▸ Work order: Scan the entries below and count the lines holding the string "crim". Supply only the number.

(Stored data entries)
=== Section Start ===
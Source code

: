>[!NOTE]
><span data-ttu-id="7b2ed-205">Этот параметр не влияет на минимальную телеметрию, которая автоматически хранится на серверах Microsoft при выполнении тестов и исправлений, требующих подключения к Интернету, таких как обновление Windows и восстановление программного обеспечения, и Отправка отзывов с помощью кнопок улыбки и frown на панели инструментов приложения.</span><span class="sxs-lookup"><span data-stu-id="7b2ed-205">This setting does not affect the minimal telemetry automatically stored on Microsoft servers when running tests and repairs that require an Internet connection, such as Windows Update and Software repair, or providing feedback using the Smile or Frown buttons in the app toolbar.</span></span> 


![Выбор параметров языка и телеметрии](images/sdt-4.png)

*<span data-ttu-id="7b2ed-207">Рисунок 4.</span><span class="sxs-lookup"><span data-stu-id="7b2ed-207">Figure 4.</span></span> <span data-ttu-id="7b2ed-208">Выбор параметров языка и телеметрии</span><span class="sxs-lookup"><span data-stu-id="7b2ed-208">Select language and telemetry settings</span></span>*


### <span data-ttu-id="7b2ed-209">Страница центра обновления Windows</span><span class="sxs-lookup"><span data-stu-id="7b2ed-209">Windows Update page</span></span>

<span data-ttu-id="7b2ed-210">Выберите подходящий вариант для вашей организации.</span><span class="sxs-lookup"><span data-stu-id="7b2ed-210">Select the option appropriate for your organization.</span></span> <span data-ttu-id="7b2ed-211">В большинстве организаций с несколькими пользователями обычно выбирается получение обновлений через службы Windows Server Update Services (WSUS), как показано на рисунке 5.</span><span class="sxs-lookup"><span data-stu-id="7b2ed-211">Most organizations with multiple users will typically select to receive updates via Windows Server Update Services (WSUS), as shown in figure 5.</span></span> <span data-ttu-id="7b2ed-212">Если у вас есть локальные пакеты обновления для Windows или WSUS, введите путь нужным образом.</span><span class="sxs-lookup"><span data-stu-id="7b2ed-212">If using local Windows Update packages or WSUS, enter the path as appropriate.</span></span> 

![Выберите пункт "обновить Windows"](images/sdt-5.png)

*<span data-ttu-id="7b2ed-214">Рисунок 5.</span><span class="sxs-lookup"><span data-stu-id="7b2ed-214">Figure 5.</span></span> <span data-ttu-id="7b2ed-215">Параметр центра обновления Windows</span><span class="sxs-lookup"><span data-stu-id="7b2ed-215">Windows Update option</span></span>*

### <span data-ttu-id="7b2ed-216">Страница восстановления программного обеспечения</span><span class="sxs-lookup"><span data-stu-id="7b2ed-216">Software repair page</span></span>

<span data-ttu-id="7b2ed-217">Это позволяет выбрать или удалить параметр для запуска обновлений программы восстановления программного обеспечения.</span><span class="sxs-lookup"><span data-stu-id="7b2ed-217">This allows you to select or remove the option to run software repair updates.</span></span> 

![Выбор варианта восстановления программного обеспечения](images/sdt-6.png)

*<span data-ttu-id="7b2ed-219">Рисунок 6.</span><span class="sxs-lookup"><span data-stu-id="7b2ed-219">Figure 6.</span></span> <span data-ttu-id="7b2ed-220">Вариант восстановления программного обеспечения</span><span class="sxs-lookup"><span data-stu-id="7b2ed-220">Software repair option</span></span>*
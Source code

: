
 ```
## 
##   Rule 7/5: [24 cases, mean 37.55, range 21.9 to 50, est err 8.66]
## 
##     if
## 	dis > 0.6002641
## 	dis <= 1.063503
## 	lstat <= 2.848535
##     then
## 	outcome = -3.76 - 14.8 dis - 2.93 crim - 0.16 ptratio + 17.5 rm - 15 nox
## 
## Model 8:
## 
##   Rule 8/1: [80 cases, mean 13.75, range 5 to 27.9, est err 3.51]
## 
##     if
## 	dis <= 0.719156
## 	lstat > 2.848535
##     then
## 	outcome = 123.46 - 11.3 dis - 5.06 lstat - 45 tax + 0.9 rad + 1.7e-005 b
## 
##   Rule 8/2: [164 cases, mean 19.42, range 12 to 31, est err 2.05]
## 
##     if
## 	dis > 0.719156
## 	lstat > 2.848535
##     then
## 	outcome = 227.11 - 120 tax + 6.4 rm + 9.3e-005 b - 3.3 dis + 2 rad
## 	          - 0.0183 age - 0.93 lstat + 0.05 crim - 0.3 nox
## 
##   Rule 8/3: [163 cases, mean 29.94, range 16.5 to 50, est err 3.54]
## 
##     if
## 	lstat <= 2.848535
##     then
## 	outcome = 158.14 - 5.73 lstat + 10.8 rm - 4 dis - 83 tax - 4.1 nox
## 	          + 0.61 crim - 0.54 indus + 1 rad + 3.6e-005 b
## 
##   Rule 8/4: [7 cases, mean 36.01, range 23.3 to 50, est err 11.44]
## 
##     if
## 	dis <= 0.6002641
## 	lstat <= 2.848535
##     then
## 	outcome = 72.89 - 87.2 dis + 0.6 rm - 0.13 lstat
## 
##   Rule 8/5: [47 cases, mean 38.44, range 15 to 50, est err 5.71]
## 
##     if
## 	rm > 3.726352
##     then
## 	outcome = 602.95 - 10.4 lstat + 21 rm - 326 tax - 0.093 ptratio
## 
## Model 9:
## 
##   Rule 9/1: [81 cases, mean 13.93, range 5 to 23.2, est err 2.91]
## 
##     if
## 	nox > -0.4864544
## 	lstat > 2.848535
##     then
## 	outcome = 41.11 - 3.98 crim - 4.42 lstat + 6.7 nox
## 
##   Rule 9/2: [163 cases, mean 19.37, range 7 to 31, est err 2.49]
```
=== Section End ===
▸ Completed exercise: 4